ゾンビ企業って言うな! ~「推定30万社」の見直しと企業支援の次の一手~
2022年02月19日
「ゾンビ企業はどれほどあるのか――」 政府や自治体、金融機関の強力な資金繰り支援で2021年の企業倒産は6030社(前年比22.4%減)と57年ぶりの低水準を記録した。 コロナ禍の2020年は激変した外部環境を前に「あきらめ廃業」が相次ぎ、休廃業・解散は過去最多の4万9698社を記録した。だが、コロナ関連支援で「事業継続」の判断を先送りした経営者は多く、2021年は4万4377社(前年比10.7%減)に減少した。 東京商工リサーチ(TSR)には、政党や官庁、金融機関、マスコミなどから「どれだけの企業が支援で救われたか」と支援策の効果についての問い合わせが増えている。歯に衣着せぬ質問者は、冒頭のように手厳しい聞き方だ。 こうした「ゾンビ企業」を推測する議論はいくつもある。今回、TSR市場調査部分析チームと情報本部は、保有する企業データや定期的に実施しているアンケート調査などを基に検証した。
常套句の「30万社」
企業のゾンビ化はコロナ禍の資金繰り支援だけが招いたわけではない。未曽有の世界同時不況と騒がれたリーマン・ショック。日本も不況に飲み込まれ、2009年12月に中小企業金融円滑化法(以下、金融円滑化法)が施行された。
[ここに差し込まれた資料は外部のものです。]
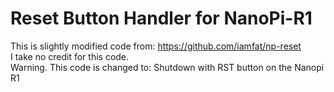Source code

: # Reset Button Handler for NanoPi-R1
This is slightly modified code from: https://github.com/iamfat/np-reset
<br />I take no credit for this code.
<br />Warning. This code is changed to: Shutdown with RST button on the Nanopi R1
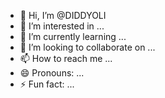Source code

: - 👋 Hi, I’m @DIDDYOLI
- 👀 I’m interested in ...
- 🌱 I’m currently learning ...
- 💞️ I’m looking to collaborate on ...
- 📫 How to reach me ...
- 😄 Pronouns: ...
- ⚡ Fun fact: ...

<!---
DIDDYOLI/DIDDYOLI is a ✨ special ✨ repository because its `README.md` (this file) appears on your GitHub profile.
You can click the Preview link to take a look at your changes.
--->
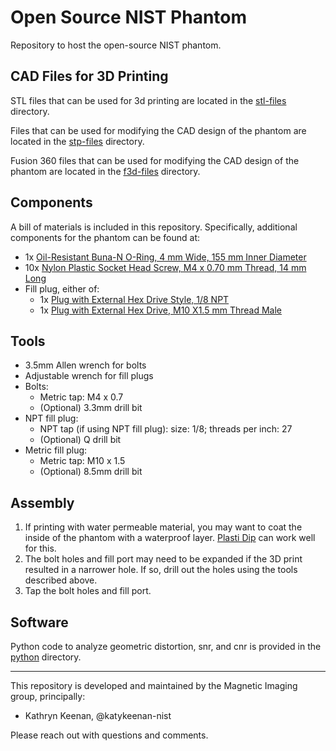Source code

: # Open Source NIST Phantom

Repository to host the open-source NIST phantom. 

## CAD Files for 3D Printing

STL files that can be used for 3d printing are located in the 
[stl-files](https://github.com/usnistgov/open-source-mri-phantom/tree/main/stl-files) directory.

Files that can be used for modifying the CAD design of the phantom are located in the 
[stp-files](https://github.com/usnistgov/open-source-mri-phantom/tree/main/stp-files) directory.

Fusion 360 files that can be used for modifying the CAD design of the phantom are located in the 
[f3d-files](https://github.com/usnistgov/open-source-mri-phantom/tree/main/f3d-files) directory.

## Components
A bill of materials is included in this repository. Specifically, additional components for the phantom can be found at:
* 1x [Oil-Resistant Buna-N O-Ring, 4 mm Wide, 155 mm Inner Diameter](https://www.mcmaster.com/1302N303/)
* 10x [Nylon Plastic Socket Head Screw, M4 x 0.70 mm Thread, 14 mm Long](https://www.mcmaster.com/93640A129/)
* Fill plug, either of:
    * 1x [Plug with External Hex Drive Style, 1/8 NPT](https://www.mcmaster.com/45505K195/)
    * 1x [Plug with External Hex Drive, M10 X1.5 mm Thread Male](https://www.mcmaster.com/4956N25/)

## Tools
* 3.5mm Allen wrench for bolts
* Adjustable wrench for fill plugs
* Bolts:
    * Metric tap: M4 x 0.7
    * (Optional) 3.3mm drill bit
* NPT fill plug:
    * NPT tap (if using NPT fill plug): size: 1/8; threads per inch: 27
    * (Optional) Q drill bit
* Metric fill plug:
    * Metric tap: M10 x 1.5
    * (Optional) 8.5mm drill bit

## Assembly
1. If printing with water permeable material, you may want to coat the inside of the phantom with a waterproof 
layer. [Plasti Dip](https://plastidip.com/our-products/plasti-dip/) can work well for this.
1. The bolt holes and fill port may need to be expanded if the 3D print resulted in a narrower hole. If so, drill out
the holes using the tools described above.
1. Tap the bolt holes and fill port.


## Software
Python code to analyze geometric distortion, snr, and cnr is provided in the [python](https://github.com/usnistgov/open-source-mri-phantom/tree/main/python) directory.

---

This repository is developed and maintained
by the Magnetic Imaging group, principally:

- Kathryn Keenan, @katykeenan-nist

Please reach out with questions and comments.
金融機関に中小企業からの条件変更の要請に原則応じるよう求めるものだが、それにとどまらず金融機関は期限利益の喪失に基づく事前の債権回収、担保権行使も事実上、封じられた。 条件変更の実施状況の報告を義務化した同法は、2013年3月の終了までに申込437万件に対し、414万件が実行された。これは、貸付債権ベースで社数ではない。そこでTSRではいち早く様々なデータと取材を基に、金融円滑化法を活用した企業数は約30万社と発表した。当時、国会でもこの数字を基に質疑が展開された。金融円滑化法終了の前年、活用した企業も念頭に出口戦略として「政策パッケージ」が用意された。ただ、金融機関によるコンサル機能の発揮や中小企業再生支援協議会(支援協)との連携強化は、そもそも信用保証などで金融機関のリスクがヘッジされている貸付(与信)先や支援協へ自ら足を運ばない企業へのリーチ力が弱く、野ざらしとなるケースも続発した。それから約10年。こうした企業への抜本的対応が出来ぬまま、コロナ禍に見舞われた。